Всё ещё веря во что-то — в спасение, в бога! — по колено в снегу, эти обречённые люди, голые жались друг к дружке в ожидании своей очереди. А уже где-то в противоположном углу поля началась расправа. Деревянно на морозе застучали автоматы, и первый залп дан был по ногам, чтобы предотвратить возможность бегства, хотя дорога и без того была оцеплена войсками и полицейской сволочью. Это называлось у немцев «фускапут», смерть ногам! Передняя шеренга жертв осела на пятнистый красный снег, и вдруг как бы костёр человеческого отчаяния забушевал на этом ослепительном снегу. Оно обжигало и расплавляло мозг, невидимое пламя, и тот кто раз видел это, вряд ли станет улыбаться потом, как отучился от улыбки Беспалов. Двое стариков, соседей Беспалова, сошли с ума… — Уже нельзя стало различить отдельных людей. Было только бессмысленное метание, кряхтенье, пронзительная детская жалоба, стон и вопли, проклятья, брань и истерический хохот матерей. И некоторые женщины заедино с мужчинами, как тигрицы, кидались на солдат, и те пятились от этого нечеловеческого напора. Другие же пытались закапывать в снег своих детей, а потом, вытащив голых из снега, бросались закапывать их в другом месте, лишь бы утаить их от смерти. Слышно было «гады», «паразиты» и ещё «папочка, спаси меня», и ещё «бабушка, за что они меня терзают», и ещё «чи ты слышишь, мой милый, шо я гибну».

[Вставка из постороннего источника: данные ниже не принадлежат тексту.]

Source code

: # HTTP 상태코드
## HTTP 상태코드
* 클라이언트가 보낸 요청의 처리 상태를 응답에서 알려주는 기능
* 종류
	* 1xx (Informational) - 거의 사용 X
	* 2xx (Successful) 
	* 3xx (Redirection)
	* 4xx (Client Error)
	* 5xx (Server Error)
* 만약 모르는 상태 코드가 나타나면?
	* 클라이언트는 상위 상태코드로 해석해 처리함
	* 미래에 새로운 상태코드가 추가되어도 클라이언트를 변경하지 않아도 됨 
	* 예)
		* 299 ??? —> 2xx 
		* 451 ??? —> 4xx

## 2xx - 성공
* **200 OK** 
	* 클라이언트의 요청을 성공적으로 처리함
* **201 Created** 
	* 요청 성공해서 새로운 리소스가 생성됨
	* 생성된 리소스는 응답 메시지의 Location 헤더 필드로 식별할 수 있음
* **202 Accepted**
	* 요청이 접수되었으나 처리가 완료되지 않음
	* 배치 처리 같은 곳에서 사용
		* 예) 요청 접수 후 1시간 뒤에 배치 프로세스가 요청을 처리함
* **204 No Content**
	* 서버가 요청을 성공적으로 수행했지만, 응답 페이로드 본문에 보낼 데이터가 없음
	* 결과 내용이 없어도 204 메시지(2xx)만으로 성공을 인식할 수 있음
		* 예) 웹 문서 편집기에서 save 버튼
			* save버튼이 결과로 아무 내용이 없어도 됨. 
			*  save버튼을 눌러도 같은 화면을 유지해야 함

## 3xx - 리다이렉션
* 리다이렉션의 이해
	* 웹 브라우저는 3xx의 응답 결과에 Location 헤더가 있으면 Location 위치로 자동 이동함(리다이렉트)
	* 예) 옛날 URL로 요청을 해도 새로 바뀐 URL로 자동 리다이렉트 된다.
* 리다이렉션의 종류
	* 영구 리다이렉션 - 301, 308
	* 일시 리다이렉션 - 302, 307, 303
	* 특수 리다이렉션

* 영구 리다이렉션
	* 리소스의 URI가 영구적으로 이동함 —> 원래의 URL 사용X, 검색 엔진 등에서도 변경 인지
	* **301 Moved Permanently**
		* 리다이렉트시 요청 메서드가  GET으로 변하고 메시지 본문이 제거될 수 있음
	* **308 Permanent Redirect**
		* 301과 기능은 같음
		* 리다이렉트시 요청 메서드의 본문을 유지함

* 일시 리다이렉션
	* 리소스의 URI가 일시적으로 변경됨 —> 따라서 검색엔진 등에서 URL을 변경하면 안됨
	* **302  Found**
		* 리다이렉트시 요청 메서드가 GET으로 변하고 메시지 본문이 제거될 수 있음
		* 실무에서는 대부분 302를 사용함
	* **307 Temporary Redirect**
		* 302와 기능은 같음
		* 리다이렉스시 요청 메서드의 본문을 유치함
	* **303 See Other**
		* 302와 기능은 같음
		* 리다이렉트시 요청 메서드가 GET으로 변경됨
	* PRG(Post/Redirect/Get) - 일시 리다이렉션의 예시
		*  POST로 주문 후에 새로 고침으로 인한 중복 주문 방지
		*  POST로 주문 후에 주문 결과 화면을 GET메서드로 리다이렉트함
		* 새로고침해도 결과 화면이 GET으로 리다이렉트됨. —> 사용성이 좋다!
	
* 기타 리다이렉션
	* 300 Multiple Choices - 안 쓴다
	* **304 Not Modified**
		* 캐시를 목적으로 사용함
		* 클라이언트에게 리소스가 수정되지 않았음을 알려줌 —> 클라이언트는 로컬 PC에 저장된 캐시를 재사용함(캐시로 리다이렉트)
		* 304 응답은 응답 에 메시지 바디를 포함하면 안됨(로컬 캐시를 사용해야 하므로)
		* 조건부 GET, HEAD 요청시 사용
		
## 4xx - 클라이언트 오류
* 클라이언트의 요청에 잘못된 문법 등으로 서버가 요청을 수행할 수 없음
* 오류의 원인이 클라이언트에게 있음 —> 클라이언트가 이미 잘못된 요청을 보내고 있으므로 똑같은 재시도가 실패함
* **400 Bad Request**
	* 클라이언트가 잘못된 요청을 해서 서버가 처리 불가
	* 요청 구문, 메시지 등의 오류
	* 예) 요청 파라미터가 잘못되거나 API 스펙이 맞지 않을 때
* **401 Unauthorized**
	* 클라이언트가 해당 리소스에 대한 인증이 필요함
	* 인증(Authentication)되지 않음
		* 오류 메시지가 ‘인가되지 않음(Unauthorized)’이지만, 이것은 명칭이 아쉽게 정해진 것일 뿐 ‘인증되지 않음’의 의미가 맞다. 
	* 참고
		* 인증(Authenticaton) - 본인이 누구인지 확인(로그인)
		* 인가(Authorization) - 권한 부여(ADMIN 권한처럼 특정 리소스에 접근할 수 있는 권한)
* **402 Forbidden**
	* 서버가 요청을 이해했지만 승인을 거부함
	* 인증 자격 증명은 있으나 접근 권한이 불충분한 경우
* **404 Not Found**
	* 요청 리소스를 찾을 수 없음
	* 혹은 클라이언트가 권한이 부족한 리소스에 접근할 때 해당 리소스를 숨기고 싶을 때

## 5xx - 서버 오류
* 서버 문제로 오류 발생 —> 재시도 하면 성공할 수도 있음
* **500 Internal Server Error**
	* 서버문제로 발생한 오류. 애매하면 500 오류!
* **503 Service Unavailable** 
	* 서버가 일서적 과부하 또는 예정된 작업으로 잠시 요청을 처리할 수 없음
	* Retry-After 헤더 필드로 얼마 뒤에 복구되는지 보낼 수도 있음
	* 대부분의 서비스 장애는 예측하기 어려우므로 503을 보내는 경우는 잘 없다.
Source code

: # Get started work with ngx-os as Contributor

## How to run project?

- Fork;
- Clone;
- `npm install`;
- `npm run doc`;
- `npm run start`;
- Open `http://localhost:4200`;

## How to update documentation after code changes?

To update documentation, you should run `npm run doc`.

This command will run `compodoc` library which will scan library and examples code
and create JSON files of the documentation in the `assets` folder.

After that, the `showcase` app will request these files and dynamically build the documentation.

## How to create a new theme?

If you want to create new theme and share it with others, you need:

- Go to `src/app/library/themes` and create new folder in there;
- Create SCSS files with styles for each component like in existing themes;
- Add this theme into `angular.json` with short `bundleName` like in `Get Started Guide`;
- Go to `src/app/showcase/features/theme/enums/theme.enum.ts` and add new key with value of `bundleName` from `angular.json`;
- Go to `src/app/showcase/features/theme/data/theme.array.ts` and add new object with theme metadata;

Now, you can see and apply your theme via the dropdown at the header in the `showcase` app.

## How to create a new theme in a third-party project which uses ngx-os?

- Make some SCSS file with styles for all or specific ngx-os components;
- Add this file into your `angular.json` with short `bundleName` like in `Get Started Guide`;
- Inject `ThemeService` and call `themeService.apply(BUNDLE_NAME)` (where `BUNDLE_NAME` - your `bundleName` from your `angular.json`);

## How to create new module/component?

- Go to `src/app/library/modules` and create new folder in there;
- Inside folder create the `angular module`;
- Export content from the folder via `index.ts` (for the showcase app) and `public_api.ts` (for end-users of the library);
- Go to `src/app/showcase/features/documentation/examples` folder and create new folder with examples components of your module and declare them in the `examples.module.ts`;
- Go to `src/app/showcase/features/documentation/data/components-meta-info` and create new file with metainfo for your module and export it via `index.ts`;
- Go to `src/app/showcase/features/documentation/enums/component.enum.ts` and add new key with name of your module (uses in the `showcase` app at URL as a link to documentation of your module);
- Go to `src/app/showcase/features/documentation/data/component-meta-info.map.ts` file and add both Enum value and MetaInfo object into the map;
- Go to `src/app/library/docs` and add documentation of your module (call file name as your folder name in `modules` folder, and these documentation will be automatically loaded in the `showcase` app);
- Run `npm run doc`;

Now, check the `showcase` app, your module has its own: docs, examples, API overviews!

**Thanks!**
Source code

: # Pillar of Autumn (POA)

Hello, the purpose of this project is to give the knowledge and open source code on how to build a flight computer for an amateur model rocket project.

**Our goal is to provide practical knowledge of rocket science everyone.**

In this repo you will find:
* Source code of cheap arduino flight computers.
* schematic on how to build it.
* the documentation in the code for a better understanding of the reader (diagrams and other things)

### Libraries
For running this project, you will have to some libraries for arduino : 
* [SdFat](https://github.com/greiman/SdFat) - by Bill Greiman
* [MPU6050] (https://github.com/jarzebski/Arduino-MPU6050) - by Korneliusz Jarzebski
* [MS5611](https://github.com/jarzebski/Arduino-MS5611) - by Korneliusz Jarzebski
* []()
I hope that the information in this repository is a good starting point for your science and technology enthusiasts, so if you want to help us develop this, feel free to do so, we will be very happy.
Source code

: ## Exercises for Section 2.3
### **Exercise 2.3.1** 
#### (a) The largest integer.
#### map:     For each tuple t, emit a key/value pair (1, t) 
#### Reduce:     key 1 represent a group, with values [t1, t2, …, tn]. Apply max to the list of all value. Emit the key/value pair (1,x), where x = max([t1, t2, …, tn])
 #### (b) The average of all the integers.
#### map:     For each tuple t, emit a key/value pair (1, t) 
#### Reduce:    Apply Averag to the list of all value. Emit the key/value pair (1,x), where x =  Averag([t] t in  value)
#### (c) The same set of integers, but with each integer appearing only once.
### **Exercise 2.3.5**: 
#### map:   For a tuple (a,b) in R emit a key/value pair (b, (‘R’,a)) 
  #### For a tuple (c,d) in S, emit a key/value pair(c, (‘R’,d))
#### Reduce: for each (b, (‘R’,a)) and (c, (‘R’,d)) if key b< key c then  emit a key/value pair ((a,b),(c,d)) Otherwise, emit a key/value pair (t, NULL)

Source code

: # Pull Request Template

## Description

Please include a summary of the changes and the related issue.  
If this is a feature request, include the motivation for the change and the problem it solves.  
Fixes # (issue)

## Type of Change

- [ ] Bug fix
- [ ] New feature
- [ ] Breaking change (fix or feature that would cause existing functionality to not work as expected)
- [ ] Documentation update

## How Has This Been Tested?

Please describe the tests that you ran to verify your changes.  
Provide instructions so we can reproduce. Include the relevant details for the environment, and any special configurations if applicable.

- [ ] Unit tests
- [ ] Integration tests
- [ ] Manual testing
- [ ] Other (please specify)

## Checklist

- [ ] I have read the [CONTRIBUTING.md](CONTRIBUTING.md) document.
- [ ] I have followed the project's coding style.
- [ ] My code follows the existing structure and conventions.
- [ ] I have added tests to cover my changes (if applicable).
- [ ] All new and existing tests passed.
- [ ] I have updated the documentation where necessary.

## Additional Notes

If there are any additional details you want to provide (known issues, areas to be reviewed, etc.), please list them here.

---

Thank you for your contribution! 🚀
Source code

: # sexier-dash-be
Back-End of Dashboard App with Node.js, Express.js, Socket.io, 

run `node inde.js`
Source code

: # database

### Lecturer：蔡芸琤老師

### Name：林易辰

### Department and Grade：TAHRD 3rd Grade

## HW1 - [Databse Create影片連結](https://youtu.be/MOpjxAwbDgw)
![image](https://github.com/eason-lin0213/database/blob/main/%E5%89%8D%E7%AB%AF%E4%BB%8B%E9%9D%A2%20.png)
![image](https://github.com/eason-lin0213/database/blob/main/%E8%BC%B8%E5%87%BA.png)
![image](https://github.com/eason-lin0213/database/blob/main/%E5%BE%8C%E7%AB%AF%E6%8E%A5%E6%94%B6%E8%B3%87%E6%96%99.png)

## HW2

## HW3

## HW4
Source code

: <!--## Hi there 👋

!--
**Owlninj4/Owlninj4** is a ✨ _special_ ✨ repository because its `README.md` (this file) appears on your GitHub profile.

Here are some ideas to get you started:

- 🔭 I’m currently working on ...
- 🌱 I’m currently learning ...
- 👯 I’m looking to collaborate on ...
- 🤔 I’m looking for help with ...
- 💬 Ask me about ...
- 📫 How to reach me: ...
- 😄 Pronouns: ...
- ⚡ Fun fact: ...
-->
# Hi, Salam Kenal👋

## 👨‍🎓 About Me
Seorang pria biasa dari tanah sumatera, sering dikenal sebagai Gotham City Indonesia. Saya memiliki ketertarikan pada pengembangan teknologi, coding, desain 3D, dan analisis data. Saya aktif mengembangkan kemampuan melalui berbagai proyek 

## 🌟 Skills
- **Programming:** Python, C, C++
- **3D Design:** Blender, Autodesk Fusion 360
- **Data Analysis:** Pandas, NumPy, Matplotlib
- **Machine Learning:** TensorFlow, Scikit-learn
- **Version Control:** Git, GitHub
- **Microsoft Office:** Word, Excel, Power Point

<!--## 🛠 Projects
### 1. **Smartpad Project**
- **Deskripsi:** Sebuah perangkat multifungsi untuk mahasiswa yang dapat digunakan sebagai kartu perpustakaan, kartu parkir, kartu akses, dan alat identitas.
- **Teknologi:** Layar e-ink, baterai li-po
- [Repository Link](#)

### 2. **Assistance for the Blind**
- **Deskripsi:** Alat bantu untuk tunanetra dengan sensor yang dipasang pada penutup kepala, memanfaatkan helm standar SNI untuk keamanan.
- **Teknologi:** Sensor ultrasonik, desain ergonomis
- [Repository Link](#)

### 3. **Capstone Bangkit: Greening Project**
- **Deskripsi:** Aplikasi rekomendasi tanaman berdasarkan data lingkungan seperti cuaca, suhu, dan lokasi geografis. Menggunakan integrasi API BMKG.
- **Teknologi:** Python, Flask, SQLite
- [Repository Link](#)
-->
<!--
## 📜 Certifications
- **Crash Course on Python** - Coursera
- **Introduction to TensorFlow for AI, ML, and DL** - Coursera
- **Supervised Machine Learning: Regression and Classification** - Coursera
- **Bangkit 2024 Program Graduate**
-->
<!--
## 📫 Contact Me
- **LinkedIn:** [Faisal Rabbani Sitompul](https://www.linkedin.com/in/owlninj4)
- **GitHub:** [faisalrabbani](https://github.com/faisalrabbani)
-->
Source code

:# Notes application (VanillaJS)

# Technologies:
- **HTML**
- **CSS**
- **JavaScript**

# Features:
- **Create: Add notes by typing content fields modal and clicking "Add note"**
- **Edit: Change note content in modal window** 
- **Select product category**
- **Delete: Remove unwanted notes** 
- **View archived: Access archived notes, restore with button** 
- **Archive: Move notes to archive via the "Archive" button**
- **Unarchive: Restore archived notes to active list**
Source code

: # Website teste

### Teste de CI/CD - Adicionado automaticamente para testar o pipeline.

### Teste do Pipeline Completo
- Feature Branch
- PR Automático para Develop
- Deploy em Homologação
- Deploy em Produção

Разъярённые немецкие канальи стреляли в упор в голых обезумевших людей, они кидали детей в яму, ухватив за руку и развертев над головой, как лягушат, и что-то чвакало там, наверно, при их падении. Они зарывались с автоматами в самую гущу толпы, начинавшей уже редеть. Они орали во всё горло: «сакрамент» и «шайзе», что, кажется, означает «гадость» на их блатном, зверином языке; видать, сами валькирии бушевали над ними! И так, подбадривая себя криками, возгласами, они ещё до сумерек довершили дело до конца. Уже воронье, готовое приступить к трапезе, ждало в почерневших вершинах ближнего леса. Но солдаты ушли не прежде, чем поделили между собой страшную, позорную добычу — эту бедную, забрызганную красным одежду своих жертв. Они не оставили здесь ничего, кроме нескольких разрозненных детских калошек и рукавичек. И одни уходили пешком, таща на плечах трофейные узлы, а другие уезжали в машинах, сытые и гнуся что-то сиплое и древнее, как урчанье гориллы. И когда ушли они, стаи птиц опустились на место побоища…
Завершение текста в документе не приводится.